B- To give up passion: according to existentialists, being passionate about something is the only way to have a subjective meaning to your life in a meaningless world. Buddha recommends dispassion, a quite mind, awareness so to find happiness in the world as it is and not as we want it to be. Passionate feelings are because we crave, we cling and we get attached to what is by nature impermanent and will lead us into endless unsatisfactoriness due bringing pain, lamentation, sorrow, stress and all the bunch of sufferings.

C- To liberate myself from desires: how dry and boring my life could be without desires? Try to be liberated from craving and clinging... experience it and then decide Bundojky.

Could that be the case with buddhism (renouncing material stuff when you cannot attain them)? does that explain why buddhism flourished in poor countries and started to decline when economies in asia started to boom?
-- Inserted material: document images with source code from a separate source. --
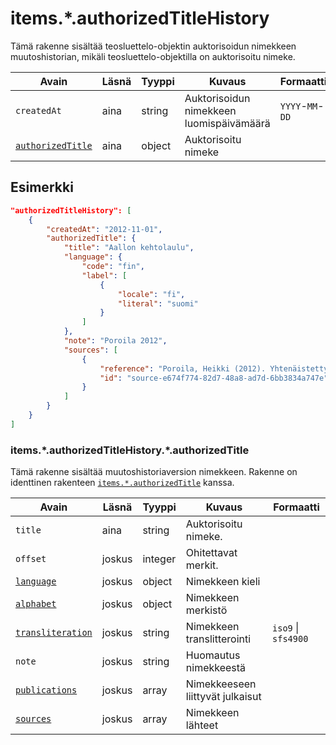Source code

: # items.\*.authorizedTitleHistory

Tämä rakenne sisältää teosluettelo-objektin auktorisoidun nimekkeen muutoshistorian, mikäli teosluettelo-objektilla on auktorisoitu nimeke.

| Avain | Läsnä | Tyyppi | Kuvaus | Formaatti |
| --- | --- | --- | --- | --- |
| `createdAt` | aina | string | Auktorisoidun nimekkeen luomispäivämäärä | `YYYY`-`MM`-`DD` |
| [`authorizedTitle`](#itemsauthorizedtitlehistoryauthorizedtitle) | aina | object | Auktorisoitu nimeke| |

## Esimerkki

```JSON
"authorizedTitleHistory": [
    {
        "createdAt": "2012-11-01",
        "authorizedTitle": {
            "title": "Aallon kehtolaulu",
            "language": {
                "code": "fin",
                "label": [
                    {
                        "locale": "fi",
                        "literal": "suomi"
                    }
                ]
            },
            "note": "Poroila 2012",
            "sources": [
                {
                    "reference": "Poroila, Heikki (2012). Yhtenäistetty Armas Järnefelt. Yhtenäistettyjen nimekkeiden ohjeluettelo. Helsinki, Suomen musiikkikirjastoyhdistys. Suomen musiikkikirjastoyhdistyksen julkaisusarja, 134. PDF. ISBN 978-952-5363-68-5. ",
                    "id": "source-e674f774-82d7-48a8-ad7d-6bb3834a747e"
                }
            ]
        }
    }
]
```

### items.\*.authorizedTitleHistory.\*.authorizedTitle

Tämä rakenne sisältää muutoshistoriaversion nimekkeen. Rakenne on identtinen rakenteen [`items.*.authorizedTitle`](authorizedTitle.md) kanssa.

| Avain | Läsnä | Tyyppi | Kuvaus | Formaatti |
| --- | --- | --- | --- | --- |
| `title` | aina | string | Auktorisoitu nimeke. |  |
| `offset` | joskus | integer | Ohitettavat merkit. | |
| [`language`](authorizedTitle.md#itemsauthorizedtitlelanguage) | joskus | object | Nimekkeen kieli | |
| [`alphabet`](authorizedTitle.md#itemsauthorizedtitlealphabet) | joskus | object | Nimekkeen merkistö |  |
| [`transliteration`](authorizedTitle.md#itemsauthorizedtitletransliteration) | joskus | string | Nimekkeen translitterointi | `iso9` \| `sfs4900` |
| `note` | joskus | string | Huomautus nimekkeestä | |
| [`publications`](authorizedTitle.md#itemsauthorizedtitlepublications) | joskus | array | Nimekkeeseen liittyvät julkaisut | |
| [`sources`](authorizedTitle.md#itemsauthorizedtitlesources) | joskus | array | Nimekkeen lähteet | |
Not at all. I live in a poor country and what has flourished is Catholisism not Buddhism. In the US and United Kingdom, there, Buddhism has flourished in an outstanding way. Japan has a huge Zen Buddhist tradition.
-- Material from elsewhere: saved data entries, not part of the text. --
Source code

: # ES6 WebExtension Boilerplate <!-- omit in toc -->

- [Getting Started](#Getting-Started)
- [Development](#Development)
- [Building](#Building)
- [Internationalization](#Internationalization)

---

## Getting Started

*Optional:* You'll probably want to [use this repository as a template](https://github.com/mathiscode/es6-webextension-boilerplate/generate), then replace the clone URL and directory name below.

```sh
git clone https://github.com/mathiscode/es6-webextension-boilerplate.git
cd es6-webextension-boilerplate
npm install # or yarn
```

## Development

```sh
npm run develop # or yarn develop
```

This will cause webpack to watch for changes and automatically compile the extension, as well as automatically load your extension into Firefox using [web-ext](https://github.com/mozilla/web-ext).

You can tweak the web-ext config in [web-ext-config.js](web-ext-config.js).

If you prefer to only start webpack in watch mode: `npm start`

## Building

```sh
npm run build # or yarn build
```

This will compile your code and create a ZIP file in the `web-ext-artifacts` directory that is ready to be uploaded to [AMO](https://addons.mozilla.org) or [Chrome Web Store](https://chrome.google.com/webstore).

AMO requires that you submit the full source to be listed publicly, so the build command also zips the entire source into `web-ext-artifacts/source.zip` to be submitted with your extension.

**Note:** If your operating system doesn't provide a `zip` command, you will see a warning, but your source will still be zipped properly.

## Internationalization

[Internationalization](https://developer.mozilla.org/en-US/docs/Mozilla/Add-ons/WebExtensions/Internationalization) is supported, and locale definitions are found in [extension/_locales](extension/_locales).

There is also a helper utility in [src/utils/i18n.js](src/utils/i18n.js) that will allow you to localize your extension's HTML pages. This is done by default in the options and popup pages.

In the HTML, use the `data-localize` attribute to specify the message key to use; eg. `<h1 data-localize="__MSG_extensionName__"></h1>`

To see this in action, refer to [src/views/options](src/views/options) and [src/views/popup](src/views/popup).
Buddhism can give us happiness with out the need of an outstanding set of material things around us. This do not mean that we have to live in poverty. The Buddha never advised that.
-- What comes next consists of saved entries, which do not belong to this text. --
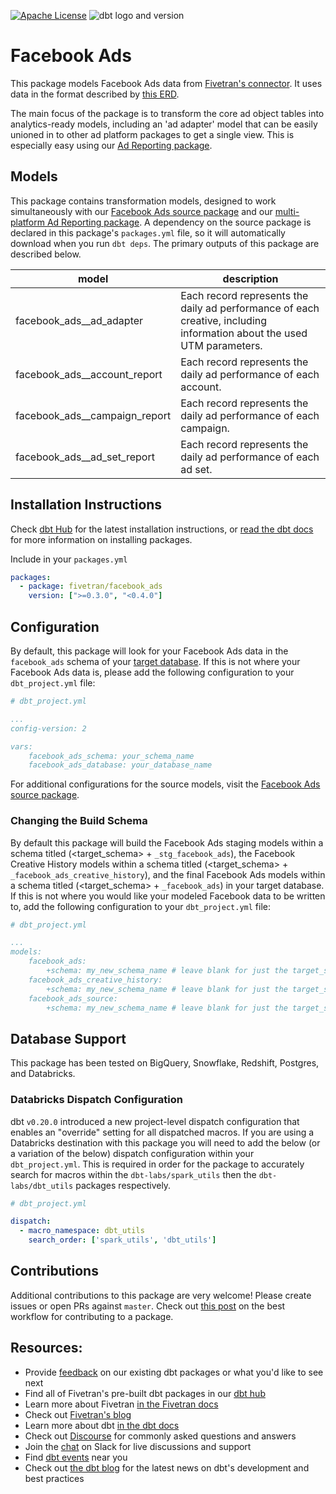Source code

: [![Apache License](https://img.shields.io/badge/License-Apache%202.0-blue.svg)](https://opensource.org/licenses/Apache-2.0) ![dbt logo and version](https://img.shields.io/static/v1?logo=dbt&label=dbt-version&message=0.20.x&color=orange)
# Facebook Ads 

This package models Facebook Ads data from [Fivetran's connector](https://fivetran.com/docs/applications/facebook-ads). It uses data in the format described by [this ERD](https://fivetran.com/docs/applications/facebook-ads#schemainformation).

The main focus of the package is to transform the core ad object tables into analytics-ready models, including an 'ad adapter' model that can be easily unioned in to other ad platform packages to get a single view.  This is especially easy using our [Ad Reporting package](https://github.com/fivetran/dbt_ad_reporting).

## Models

This package contains transformation models, designed to work simultaneously with our [Facebook Ads source package](https://github.com/fivetran/dbt_facebook_ads_source) and our [multi-platform Ad Reporting package](https://github.com/fivetran/dbt_ad_reporting). A dependency on the source package is declared in this package's `packages.yml` file, so it will automatically download when you run `dbt deps`. The primary outputs of this package are described below.

| **model**                      | **description**                                                                                                        |
| ------------------------------ | ---------------------------------------------------------------------------------------------------------------------- |
| facebook_ads__ad_adapter       | Each record represents the daily ad performance of each creative, including information about the used UTM parameters. |
| facebook_ads__account_report   | Each record represents the daily ad performance of each account.                                                       |
| facebook_ads__campaign_report  | Each record represents the daily ad performance of each campaign.                                                      |
| facebook_ads__ad_set_report    | Each record represents the daily ad performance of each ad set.                                                        |

## Installation Instructions

Check [dbt Hub](https://hub.getdbt.com/) for the latest installation instructions, or [read the dbt docs](https://docs.getdbt.com/docs/package-management) for more information on installing packages.

Include in your `packages.yml`

```yaml
packages:
  - package: fivetran/facebook_ads
    version: [">=0.3.0", "<0.4.0"]
```

## Configuration

By default, this package will look for your Facebook Ads data in the `facebook_ads` schema of your [target database](https://docs.getdbt.com/docs/running-a-dbt-project/using-the-command-line-interface/configure-your-profile). If this is not where your Facebook Ads data is, please add the following configuration to your `dbt_project.yml` file:

```yml
# dbt_project.yml

...
config-version: 2

vars:
    facebook_ads_schema: your_schema_name
    facebook_ads_database: your_database_name 
```

For additional configurations for the source models, visit the [Facebook Ads source package](https://github.com/fivetran/dbt_facebook_ads_source).

### Changing the Build Schema
By default this package will build the Facebook Ads staging models within a schema titled (<target_schema> + `_stg_facebook_ads`), the Facebook Creative History models within a schema titled (<target_schema> + `_facebook_ads_creative_history`), and the final Facebook Ads models within a schema titled (<target_schema> + `_facebook_ads`) in your target database. If this is not where you would like your modeled Facebook data to be written to, add the following configuration to your `dbt_project.yml` file:

```yml
# dbt_project.yml

...
models:
    facebook_ads:
        +schema: my_new_schema_name # leave blank for just the target_schema
    facebook_ads_creative_history:
        +schema: my_new_schema_name # leave blank for just the target_schema
    facebook_ads_source:
        +schema: my_new_schema_name # leave blank for just the target_schema
```
## Database Support

This package has been tested on BigQuery, Snowflake, Redshift, Postgres, and Databricks.

### Databricks Dispatch Configuration
dbt `v0.20.0` introduced a new project-level dispatch configuration that enables an "override" setting for all dispatched macros. If you are using a Databricks destination with this package you will need to add the below (or a variation of the below) dispatch configuration within your `dbt_project.yml`. This is required in order for the package to accurately search for macros within the `dbt-labs/spark_utils` then the `dbt-labs/dbt_utils` packages respectively.
```yml
# dbt_project.yml

dispatch:
  - macro_namespace: dbt_utils
    search_order: ['spark_utils', 'dbt_utils']
```

## Contributions

Additional contributions to this package are very welcome! Please create issues or open PRs against `master`. Check out [this post](https://discourse.getdbt.com/t/contributing-to-a-dbt-package/657) on the best workflow for contributing to a package.

## Resources:
- Provide [feedback](https://www.surveymonkey.com/r/DQ7K7WW) on our existing dbt packages or what you'd like to see next
- Find all of Fivetran's pre-built dbt packages in our [dbt hub](https://hub.getdbt.com/fivetran/)
- Learn more about Fivetran [in the Fivetran docs](https://fivetran.com/docs)
- Check out [Fivetran's blog](https://fivetran.com/blog)
- Learn more about dbt [in the dbt docs](https://docs.getdbt.com/docs/introduction)
- Check out [Discourse](https://discourse.getdbt.com/) for commonly asked questions and answers
- Join the [chat](http://slack.getdbt.com/) on Slack for live discussions and support
- Find [dbt events](https://events.getdbt.com) near you
- Check out [the dbt blog](https://blog.getdbt.com/) for the latest news on dbt's development and best practices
Buddhism asks us to drop our ego, so is it possible that the dropper is the ego (in a more subtle/cunning/harder-to-detect way)? is buddhism another way for the ego to strengthen itself (so instead of calling people poor/lazy/failures we call them modest/ content/spiritually rich which is quite fulfiling for the ego)! There is no such dropping but realization that there is no real "I", "me" or "mine" through deep contemplation of impermanent nature of things.